▸ **Your instructions**:
From the data below, return each line in which the string "Last" is found.

▸ **Records supplied**:
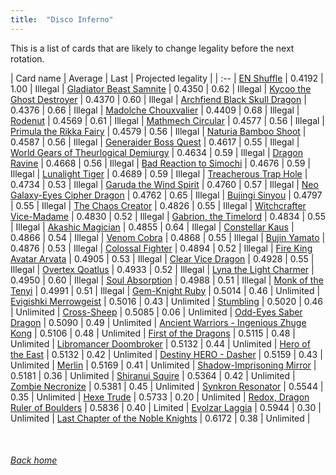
 ```yaml
---
title:  "Disco Inferno"
---
```


This is a list of cards that are likely to change legality before the next rotation.

| Card name | Average | Last | Projected legality |
| :-- |
[EN Shuffle](https://db.ygoprodeck.com/card/?search=EN%20Shuffle) | 0.4192 | 1.00 | Illegal |
[Gladiator Beast Samnite](https://db.ygoprodeck.com/card/?search=Gladiator%20Beast%20Samnite) | 0.4350 | 0.62 | Illegal |
[Kycoo the Ghost Destroyer](https://db.ygoprodeck.com/card/?search=Kycoo%20the%20Ghost%20Destroyer) | 0.4370 | 0.60 | Illegal |
[Archfiend Black Skull Dragon](https://db.ygoprodeck.com/card/?search=Archfiend%20Black%20Skull%20Dragon) | 0.4376 | 0.66 | Illegal |
[Madolche Chouxvalier](https://db.ygoprodeck.com/card/?search=Madolche%20Chouxvalier) | 0.4409 | 0.68 | Illegal |
[Rodenut](https://db.ygoprodeck.com/card/?search=Rodenut) | 0.4569 | 0.61 | Illegal |
[Mathmech Circular](https://db.ygoprodeck.com/card/?search=Mathmech%20Circular) | 0.4577 | 0.56 | Illegal |
[Primula the Rikka Fairy](https://db.ygoprodeck.com/card/?search=Primula%20the%20Rikka%20Fairy) | 0.4579 | 0.56 | Illegal |
[Naturia Bamboo Shoot](https://db.ygoprodeck.com/card/?search=Naturia%20Bamboo%20Shoot) | 0.4587 | 0.56 | Illegal |
[Generaider Boss Quest](https://db.ygoprodeck.com/card/?search=Generaider%20Boss%20Quest) | 0.4617 | 0.55 | Illegal |
[World Gears of Theurlogical Demiurgy](https://db.ygoprodeck.com/card/?search=World%20Gears%20of%20Theurlogical%20Demiurgy) | 0.4634 | 0.59 | Illegal |
[Dragon Ravine](https://db.ygoprodeck.com/card/?search=Dragon%20Ravine) | 0.4668 | 0.56 | Illegal |
[Bad Reaction to Simochi](https://db.ygoprodeck.com/card/?search=Bad%20Reaction%20to%20Simochi) | 0.4676 | 0.59 | Illegal |
[Lunalight Tiger](https://db.ygoprodeck.com/card/?search=Lunalight%20Tiger) | 0.4689 | 0.59 | Illegal |
[Treacherous Trap Hole](https://db.ygoprodeck.com/card/?search=Treacherous%20Trap%20Hole) | 0.4734 | 0.53 | Illegal |
[Garuda the Wind Spirit](https://db.ygoprodeck.com/card/?search=Garuda%20the%20Wind%20Spirit) | 0.4760 | 0.57 | Illegal |
[Neo Galaxy-Eyes Cipher Dragon](https://db.ygoprodeck.com/card/?search=Neo%20Galaxy-Eyes%20Cipher%20Dragon) | 0.4762 | 0.65 | Illegal |
[Bujingi Sinyou](https://db.ygoprodeck.com/card/?search=Bujingi%20Sinyou) | 0.4797 | 0.55 | Illegal |
[The Chaos Creator](https://db.ygoprodeck.com/card/?search=The%20Chaos%20Creator) | 0.4826 | 0.55 | Illegal |
[Witchcrafter Vice-Madame](https://db.ygoprodeck.com/card/?search=Witchcrafter%20Vice-Madame) | 0.4830 | 0.52 | Illegal |
[Gabrion, the Timelord](https://db.ygoprodeck.com/card/?search=Gabrion,%20the%20Timelord) | 0.4834 | 0.55 | Illegal |
[Akashic Magician](https://db.ygoprodeck.com/card/?search=Akashic%20Magician) | 0.4855 | 0.64 | Illegal |
[Constellar Kaus](https://db.ygoprodeck.com/card/?search=Constellar%20Kaus) | 0.4866 | 0.54 | Illegal |
[Venom Cobra](https://db.ygoprodeck.com/card/?search=Venom%20Cobra) | 0.4868 | 0.55 | Illegal |
[Bujin Yamato](https://db.ygoprodeck.com/card/?search=Bujin%20Yamato) | 0.4876 | 0.53 | Illegal |
[Colossal Fighter](https://db.ygoprodeck.com/card/?search=Colossal%20Fighter) | 0.4894 | 0.52 | Illegal |
[Fire King Avatar Arvata](https://db.ygoprodeck.com/card/?search=Fire%20King%20Avatar%20Arvata) | 0.4905 | 0.53 | Illegal |
[Clear Vice Dragon](https://db.ygoprodeck.com/card/?search=Clear%20Vice%20Dragon) | 0.4928 | 0.55 | Illegal |
[Overtex Qoatlus](https://db.ygoprodeck.com/card/?search=Overtex%20Qoatlus) | 0.4933 | 0.52 | Illegal |
[Lyna the Light Charmer](https://db.ygoprodeck.com/card/?search=Lyna%20the%20Light%20Charmer) | 0.4950 | 0.60 | Illegal |
[Soul Absorption](https://db.ygoprodeck.com/card/?search=Soul%20Absorption) | 0.4988 | 0.51 | Illegal |
[Monk of the Tenyi](https://db.ygoprodeck.com/card/?search=Monk%20of%20the%20Tenyi) | 0.4991 | 0.51 | Illegal |
[Gem-Knight Ruby](https://db.ygoprodeck.com/card/?search=Gem-Knight%20Ruby) | 0.5014 | 0.46 | Unlimited |
[Evigishki Merrowgeist](https://db.ygoprodeck.com/card/?search=Evigishki%20Merrowgeist) | 0.5016 | 0.43 | Unlimited |
[Stumbling](https://db.ygoprodeck.com/card/?search=Stumbling) | 0.5020 | 0.46 | Unlimited |
[Cross-Sheep](https://db.ygoprodeck.com/card/?search=Cross-Sheep) | 0.5085 | 0.06 | Unlimited |
[Odd-Eyes Saber Dragon](https://db.ygoprodeck.com/card/?search=Odd-Eyes%20Saber%20Dragon) | 0.5090 | 0.49 | Unlimited |
[Ancient Warriors - Ingenious Zhuge Kong](https://db.ygoprodeck.com/card/?search=Ancient%20Warriors%20-%20Ingenious%20Zhuge%20Kong) | 0.5106 | 0.48 | Unlimited |
[First of the Dragons](https://db.ygoprodeck.com/card/?search=First%20of%20the%20Dragons) | 0.5115 | 0.48 | Unlimited |
[Libromancer Doombroker](https://db.ygoprodeck.com/card/?search=Libromancer%20Doombroker) | 0.5132 | 0.44 | Unlimited |
[Hero of the East](https://db.ygoprodeck.com/card/?search=Hero%20of%20the%20East) | 0.5132 | 0.42 | Unlimited |
[Destiny HERO - Dasher](https://db.ygoprodeck.com/card/?search=Destiny%20HERO%20-%20Dasher) | 0.5159 | 0.43 | Unlimited |
[Merlin](https://db.ygoprodeck.com/card/?search=Merlin) | 0.5169 | 0.41 | Unlimited |
[Shadow-Imprisoning Mirror](https://db.ygoprodeck.com/card/?search=Shadow-Imprisoning%20Mirror) | 0.5181 | 0.36 | Unlimited |
[Shiranui Squire](https://db.ygoprodeck.com/card/?search=Shiranui%20Squire) | 0.5364 | 0.42 | Unlimited |
[Zombie Necronize](https://db.ygoprodeck.com/card/?search=Zombie%20Necronize) | 0.5381 | 0.45 | Unlimited |
[Synkron Resonator](https://db.ygoprodeck.com/card/?search=Synkron%20Resonator) | 0.5544 | 0.35 | Unlimited |
[Hexe Trude](https://db.ygoprodeck.com/card/?search=Hexe%20Trude) | 0.5733 | 0.20 | Unlimited |
[Redox, Dragon Ruler of Boulders](https://db.ygoprodeck.com/card/?search=Redox,%20Dragon%20Ruler%20of%20Boulders) | 0.5836 | 0.40 | Limited |
[Evolzar Laggia](https://db.ygoprodeck.com/card/?search=Evolzar%20Laggia) | 0.5944 | 0.30 | Unlimited |
[Last Chapter of the Noble Knights](https://db.ygoprodeck.com/card/?search=Last%20Chapter%20of%20the%20Noble%20Knights) | 0.6172 | 0.38 | Unlimited |

<br>

###### [Back home](index)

▸ **Answer for this exercise**:
| Card name | Average | Last | Projected legality |
[Last Chapter of the Noble Knights](https://db.ygoprodeck.com/card/?search=Last%20Chapter%20of%20the%20Noble%20Knights) | 0.6172 | 0.38 | Unlimited |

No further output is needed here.